February 12, 2007
By: SonicvanaJr

To start off the Fon, or La Fonera router is a small wireless router that is sold to the customer at a relatively low price ($30) provided that the user agrees to connect the Fonera to their internet connection, and provide free internet to those who want it.

The Fon company seems to live to give their routers away for free sometimes.

I have personally seen, and taken advantage of three different instances where they have given away routers. So if you're broke, or cheap. Just wait around for their next “have a router on us” event :)

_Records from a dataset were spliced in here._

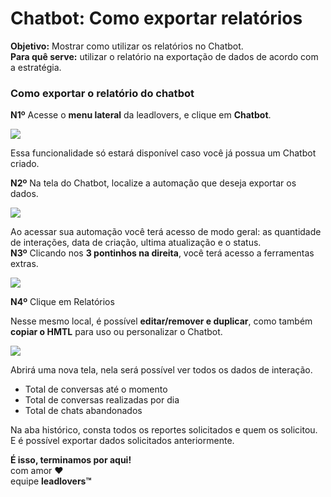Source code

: # Chatbot: Como exportar relatórios

**Objetivo:** Mostrar como utilizar os relatórios no Chatbot.\
**Para quê serve:** utilizar o relatório na exportação de dados de acordo com a estratégia.

### **Como exportar o relatório do chatbot**

**N1º** Acesse o **menu lateral** da leadlovers, e clique em **Chatbot**.

![](https://suporte.love/wp-content/uploads/2020/11/1.png)

Essa funcionalidade só estará disponível caso você já possua um Chatbot criado.

**N2º** Na tela do Chatbot, localize a automação que deseja exportar os dados.

![](https://suporte.love/wp-content/uploads/2023/04/1-2.png)

Ao acessar sua automação você terá acesso de modo geral: as quantidade de interações, data de criação, ultima atualização e o status.\
**N3º** Clicando nos **3 pontinhos na direita**, você terá acesso a ferramentas extras.

![](https://suporte.love/wp-content/uploads/2023/04/2-1.png)

**N4º** Clique em Relatórios

Nesse mesmo local, é possível **editar/remover e duplicar**, como também **copiar o HMTL** para uso ou personalizar o Chatbot.

![](https://suporte.love/wp-content/uploads/2023/04/3-2.png)

Abrirá uma nova tela, nela será possível ver todos os dados de interação.

* Total de conversas até o momento
* Total de conversas realizadas por dia
* Total de chats abandonados

Na aba histórico, consta todos os reportes solicitados e quem os solicitou.\
E é possível exportar dados solicitados anteriormente.

**É isso, terminamos por aqui!**\
com amor ❤\
equipe **leadlovers™**
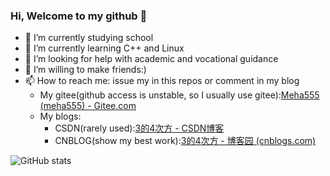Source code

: ### Hi, Welcome to my github 👋

- 🔭 I’m currently studying school
- 🌱 I’m currently learning C++ and Linux
- 🤔 I’m looking for help with academic and vocational guidance
- 👯 I’m willing to make friends:)
- 📫 How to reach me: issue my in this repos or comment in my blog
  - My gitee(github access is unstable, so I usually use gitee):[Meha555 (meha555) - Gitee.com](https://gitee.com/meha555)
  - My blogs:
    - CSDN(rarely used):[3的4次方 - CSDN博客](https://blog.csdn.net/m0_58699417)
    - CNBLOG(show my best work):[3的4次方 - 博客园 (cnblogs.com)](https://www.cnblogs.com/3to4/)

![GitHub stats](https://github-readme-stats.vercel.app/api?username=meha555&include_all_commits=true&count_private=true&show_icons=true)
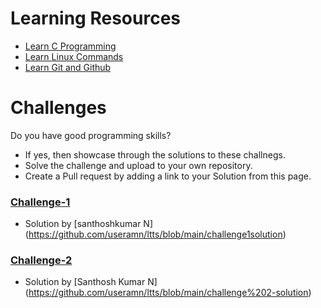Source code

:# Learning Resources
* [Learn C Programming](C-Resources.md)
* [Learn Linux Commands](Linux-Resources.md)
* [Learn Git and Github](C-Resources.md)

# Challenges
Do you have good programming skills? 
- If yes, then showcase through the solutions to these challnegs.
- Solve the challenge and upload to your own repository.
- Create a Pull request by adding a link to your Solution from this page.

### [Challenge-1](challenge-1.md)
* Solution by [santhoshkumar N] (https://github.com/useramn/ltts/blob/main/challenge1solution)

### [Challenge-2](challenge-2.md)
* Solution by [Santhosh Kumar N] (https://github.com/useramn/ltts/blob/main/challenge%202-solution)
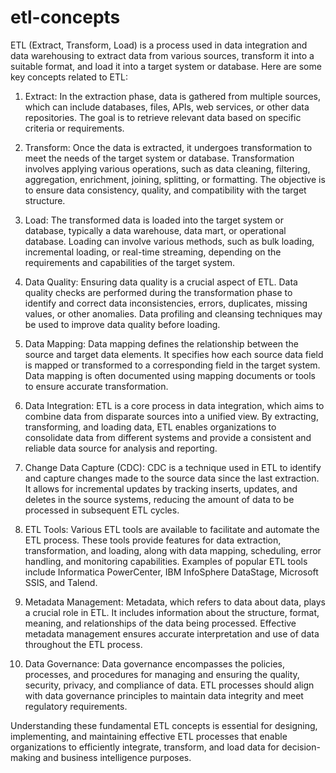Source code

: # etl-concepts


ETL (Extract, Transform, Load) is a process used in data integration and data warehousing to extract data from various sources, transform it into a suitable format, and load it into a target system or database. Here are some key concepts related to ETL:

1. Extract: In the extraction phase, data is gathered from multiple sources, which can include databases, files, APIs, web services, or other data repositories. The goal is to retrieve relevant data based on specific criteria or requirements.

2. Transform: Once the data is extracted, it undergoes transformation to meet the needs of the target system or database. Transformation involves applying various operations, such as data cleaning, filtering, aggregation, enrichment, joining, splitting, or formatting. The objective is to ensure data consistency, quality, and compatibility with the target structure.

3. Load: The transformed data is loaded into the target system or database, typically a data warehouse, data mart, or operational database. Loading can involve various methods, such as bulk loading, incremental loading, or real-time streaming, depending on the requirements and capabilities of the target system.

4. Data Quality: Ensuring data quality is a crucial aspect of ETL. Data quality checks are performed during the transformation phase to identify and correct data inconsistencies, errors, duplicates, missing values, or other anomalies. Data profiling and cleansing techniques may be used to improve data quality before loading.

5. Data Mapping: Data mapping defines the relationship between the source and target data elements. It specifies how each source data field is mapped or transformed to a corresponding field in the target system. Data mapping is often documented using mapping documents or tools to ensure accurate transformation.

6. Data Integration: ETL is a core process in data integration, which aims to combine data from disparate sources into a unified view. By extracting, transforming, and loading data, ETL enables organizations to consolidate data from different systems and provide a consistent and reliable data source for analysis and reporting.

7. Change Data Capture (CDC): CDC is a technique used in ETL to identify and capture changes made to the source data since the last extraction. It allows for incremental updates by tracking inserts, updates, and deletes in the source systems, reducing the amount of data to be processed in subsequent ETL cycles.

8. ETL Tools: Various ETL tools are available to facilitate and automate the ETL process. These tools provide features for data extraction, transformation, and loading, along with data mapping, scheduling, error handling, and monitoring capabilities. Examples of popular ETL tools include Informatica PowerCenter, IBM InfoSphere DataStage, Microsoft SSIS, and Talend.

9. Metadata Management: Metadata, which refers to data about data, plays a crucial role in ETL. It includes information about the structure, format, meaning, and relationships of the data being processed. Effective metadata management ensures accurate interpretation and use of data throughout the ETL process.

10. Data Governance: Data governance encompasses the policies, processes, and procedures for managing and ensuring the quality, security, privacy, and compliance of data. ETL processes should align with data governance principles to maintain data integrity and meet regulatory requirements.

Understanding these fundamental ETL concepts is essential for designing, implementing, and maintaining effective ETL processes that enable organizations to efficiently integrate, transform, and load data for decision-making and business intelligence purposes.
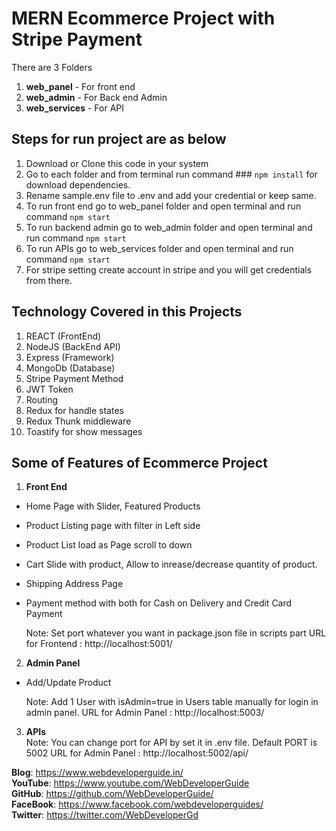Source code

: # MERN Ecommerce Project with Stripe Payment

There are 3 Folders 

1. **web_panel** - For front end
2. **web_admin** - For Back end Admin
3. **web_services** - For API


## Steps for run project are as below

1. Download or Clone this code in your system
2. Go to each folder and from terminal run command ### `npm install` for download dependencies.
3. Rename sample.env file to .env and add your credential or keep same.
4. To run front end go to web_panel folder and open terminal and run command `npm start`
5. To run backend admin go to web_admin folder and open terminal and run command `npm start`
6. To run APIs go to web_services folder and open terminal and run command `npm start`
7. For stripe setting create account in stripe and you will get credentials from there.


## Technology Covered in this Projects

1. REACT   (FrontEnd)
2. NodeJS  (BackEnd API)
3. Express (Framework)
4. MongoDb (Database)
5. Stripe Payment Method
6. JWT Token
7. Routing
8. Redux for handle states
9. Redux Thunk middleware
10. Toastify for show messages

## Some of Features of Ecommerce Project

1. **Front End**
- Home Page with Slider, Featured Products
- Product Listing page with filter in Left side
- Product List load as Page scroll to down
- Cart Slide with product, Allow to inrease/decrease quantity of product.
- Shipping Address Page
- Payment method with both for Cash on Delivery and Credit Card Payment  

  Note: Set port whatever you want in package.json file in scripts part
  URL for Frontend : http://localhost:5001/

2. **Admin Panel**
- Add/Update Product

  Note: Add 1 User with isAdmin=true in Users table manually for login in admin panel.
  URL for Admin Panel : http://localhost:5003/


3. **APIs**   
  Note: You can change port for API by set it in .env file. Default PORT is 5002
  URL for Admin Panel : http://localhost:5002/api/


**Blog**: https://www.webdeveloperguide.in/  
**YouTube**: https://www.youtube.com/WebDeveloperGuide  
**GitHub**: https://github.com/WebDeveloperGuide/  
**FaceBook**: https://www.facebook.com/webdeveloperguides/  
**Twitter**: https://twitter.com/WebDeveloperGd  


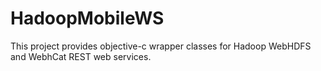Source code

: HadoopMobileWS
==============

This project provides objective-c wrapper classes for Hadoop WebHDFS and WebhCat REST web services.
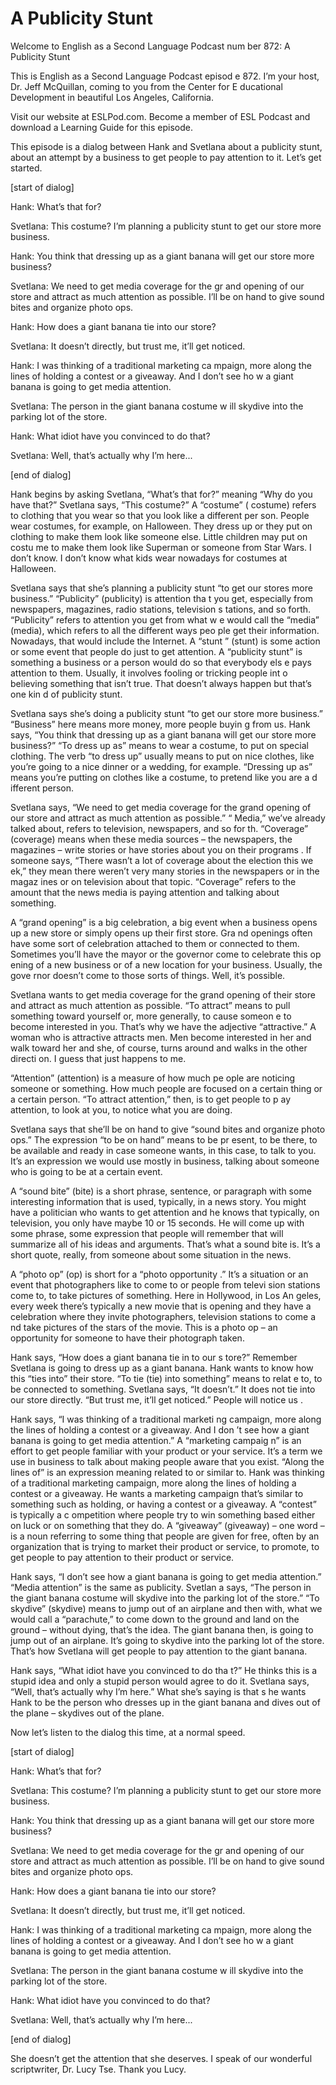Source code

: # A Publicity Stunt

Welcome to English as a Second Language Podcast num ber 872: A Publicity Stunt

This is English as a Second Language Podcast episod e 872. I’m your host, Dr. Jeff McQuillan, coming to you from the Center for E ducational Development in beautiful Los Angeles, California.

Visit our website at ESLPod.com. Become a member of  ESL Podcast and download a Learning Guide for this episode.

This episode is a dialog between Hank and Svetlana about a publicity stunt, about an attempt by a business to get people to pay  attention to it. Let’s get started.

[start of dialog]

Hank:  What’s that for?

Svetlana:  This costume?  I’m planning a publicity stunt to get our store more business.

Hank:  You think that dressing up as a giant banana  will get our store more business?

Svetlana:  We need to get media coverage for the gr and opening of our store and attract as much attention as possible.  I’ll be on hand to give sound bites and organize photo ops.

Hank:  How does a giant banana tie into our store?

Svetlana:  It doesn’t directly, but trust me, it’ll  get noticed.

Hank:  I was thinking of a traditional marketing ca mpaign, more along the lines of holding a contest or a giveaway. And I don’t see ho w a giant banana is going to get media attention.

Svetlana:  The person in the giant banana costume w ill skydive into the parking lot of the store.

Hank:  What idiot have you convinced to do that?

Svetlana:  Well, that’s actually why I’m here...

[end of dialog]

Hank begins by asking Svetlana, “What’s that for?” meaning “Why do you have that?” Svetlana says, “This costume?” A “costume” ( costume) refers to clothing that you wear so that you look like a different per son. People wear costumes, for example, on Halloween. They dress up or they put on  clothing to make them look like someone else. Little children may put on costu me to make them look like Superman or someone from Star Wars. I don’t know. I  don’t know what kids wear nowadays for costumes at Halloween.

Svetlana says that she’s planning a publicity stunt  “to get our stores more business.” “Publicity” (publicity) is attention tha t you get, especially from newspapers, magazines, radio stations, television s tations, and so forth. “Publicity” refers to attention you get from what w e would call the “media” (media), which refers to all the different ways peo ple get their information. Nowadays, that would include the Internet. A “stunt ” (stunt) is some action or some event that people do just to get attention. A “publicity stunt” is something a business or a person would do so that everybody els e pays attention to them. Usually, it involves fooling or tricking people int o believing something that isn’t true. That doesn’t always happen but that’s one kin d of publicity stunt.

Svetlana says she’s doing a publicity stunt “to get  our store more business.” “Business” here means more money, more people buyin g from us. Hank says, “You think that dressing up as a giant banana will get our store more business?” “To dress up as” means to wear a costume, to put on  special clothing. The verb “to dress up” usually means to put on nice clothes,  like you’re going to a nice dinner or a wedding, for example. “Dressing up as” means you’re putting on clothes like a costume, to pretend like you are a d ifferent person.

Svetlana says, “We need to get media coverage for the grand opening of our store and attract as much attention as possible.” “ Media,” we’ve already talked about, refers to television, newspapers, and so for th. “Coverage” (coverage) means when these media sources – the newspapers, the magazines – write stories or have stories about you on their programs . If someone says, “There wasn’t a lot of coverage about the election this we ek,” they mean there weren’t very many stories in the newspapers or in the magaz ines or on television about that topic. “Coverage” refers to the amount that the news media is paying attention and talking about something.

 A “grand opening” is a big celebration, a big event  when a business opens up a new store or simply opens up their first store. Gra nd openings often have some sort of celebration attached to them or connected to them. Sometimes you’ll have the mayor or the governor come to celebrate this op ening of a new business or of a new location for your business. Usually, the gove rnor doesn’t come to those sorts of things. Well, it’s possible.

Svetlana wants to get media coverage for the grand opening of their store and attract as much attention as possible. “To attract”  means to pull something toward yourself or, more generally, to cause someon e to become interested in you. That’s why we have the adjective “attractive.”  A woman who is attractive attracts men. Men become interested in her and walk  toward her and she, of course, turns around and walks in the other directi on. I guess that just happens to me.

“Attention” (attention) is a measure of how much pe ople are noticing someone or something. How much people are focused on a certain  thing or a certain person. “To attract attention,” then, is to get people to p ay attention, to look at you, to notice what you are doing.

Svetlana says that she’ll be on hand to give “sound  bites and organize photo ops.” The expression “to be on hand” means to be pr esent, to be there, to be available and ready in case someone wants, in this case, to talk to you. It’s an expression we would use mostly in business, talking  about someone who is going to be at a certain event.

A “sound bite” (bite) is a short phrase, sentence, or paragraph with some interesting information that is used, typically, in  a news story. You might have a politician who wants to get attention and he knows that typically, on television, you only have maybe 10 or 15 seconds. He will come up with some phrase, some expression that people will remember that will  summarize all of his ideas and arguments. That’s what a sound bite is. It’s a short quote, really, from someone about some situation in the news.

A “photo op” (op) is short for a “photo opportunity .” It’s a situation or an event that photographers like to come to or people from televi sion stations come to, to take pictures of something. Here in Hollywood, in Los An geles, every week there’s typically a new movie that is opening and they have  a celebration where they invite photographers, television stations to come a nd take pictures of the stars of the movie. This is a photo op – an opportunity for someone to have their photograph taken.

 Hank says, “How does a giant banana tie in to our s tore?” Remember Svetlana is going to dress up as a giant banana. Hank wants to know how this “ties into” their store. “To tie (tie) into something” means to relat e to, to be connected to something. Svetlana says, “It doesn’t.” It does not  tie into our store directly. “But trust me, it’ll get noticed.” People will notice us .

Hank says, “I was thinking of a traditional marketi ng campaign, more along the lines of holding a contest or a giveaway. And I don ’t see how a giant banana is going to get media attention.” A “marketing campaig n” is an effort to get people familiar with your product or your service. It’s a term we use in business to talk about making people aware that you exist. “Along the lines of” is an expression meaning related to or similar to. Hank was thinking  of a traditional marketing campaign, more along the lines of holding a contest  or a giveaway. He wants a marketing campaign that’s similar to something such  as holding, or having a contest or a giveaway. A “contest” is typically a c ompetition where people try to win something based either on luck or on something that they do. A “giveaway” (giveaway) – one word – is a noun referring to some thing that people are given for free, often by an organization that is trying to market their product or service, to promote, to get people to pay attention to their  product or service.

Hank says, “I don’t see how a giant banana is going  to get media attention.” “Media attention” is the same as publicity. Svetlan a says, “The person in the giant banana costume will skydive into the parking lot of the store.” “To skydive” (skydive) means to jump out of an airplane and then  with, what we would call a “parachute,” to come down to the ground and land on  the ground – without dying, that’s the idea. The giant banana then, is going to  jump out of an airplane. It’s going to skydive into the parking lot of the store.  That’s how Svetlana will get people to pay attention to the giant banana.

Hank says, “What idiot have you convinced to do tha t?” He thinks this is a stupid idea and only a stupid person would agree to do it.  Svetlana says, “Well, that’s actually why I’m here.” What she’s saying is that s he wants Hank to be the person who dresses up in the giant banana and dives  out of the plane – skydives out of the plane.

Now let’s listen to the dialog this time, at a normal speed.

[start of dialog]

Hank:  What’s that for?

Svetlana:  This costume?  I’m planning a publicity stunt to get our store more business.

Hank:  You think that dressing up as a giant banana  will get our store more business?

Svetlana:  We need to get media coverage for the gr and opening of our store and attract as much attention as possible.  I’ll be on hand to give sound bites and organize photo ops.

Hank:  How does a giant banana tie into our store?

Svetlana:  It doesn’t directly, but trust me, it’ll  get noticed.

Hank:  I was thinking of a traditional marketing ca mpaign, more along the lines of holding a contest or a giveaway. And I don’t see ho w a giant banana is going to get media attention.

Svetlana:  The person in the giant banana costume w ill skydive into the parking lot of the store.

Hank:  What idiot have you convinced to do that?

Svetlana:  Well, that’s actually why I’m here...

[end of dialog]

She doesn’t get the attention that she deserves. I speak of our wonderful scriptwriter, Dr. Lucy Tse. Thank you Lucy.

The device itself is based on the Atheros AR2315 chipset.

Characteristics:

• 5V @ 2A power supply
  
• 1 ethernet jack
  
• RP-SMA antenna connector
  
• serial port
  
• 16MB RAM
  
• 8MB Flash
  
• SPI-Bus

The Fon is able to run the OpenWRT Kamikaze image, and can thus run various pieces of software that are ported to it. Including the Aircrack-ng suite.

The first step to get Aircrack-ng running on the Fon is to get the OpenWRT image on it first.

Please note to be able to do this you either need a Fon that has SSH enabled.

Tutorial/Guide here. This only works on Fons with firmware 7.0 r4 or below, though at the time of writing [2/12/2007] these people claim to have a way to enable SSH on newer firmwares.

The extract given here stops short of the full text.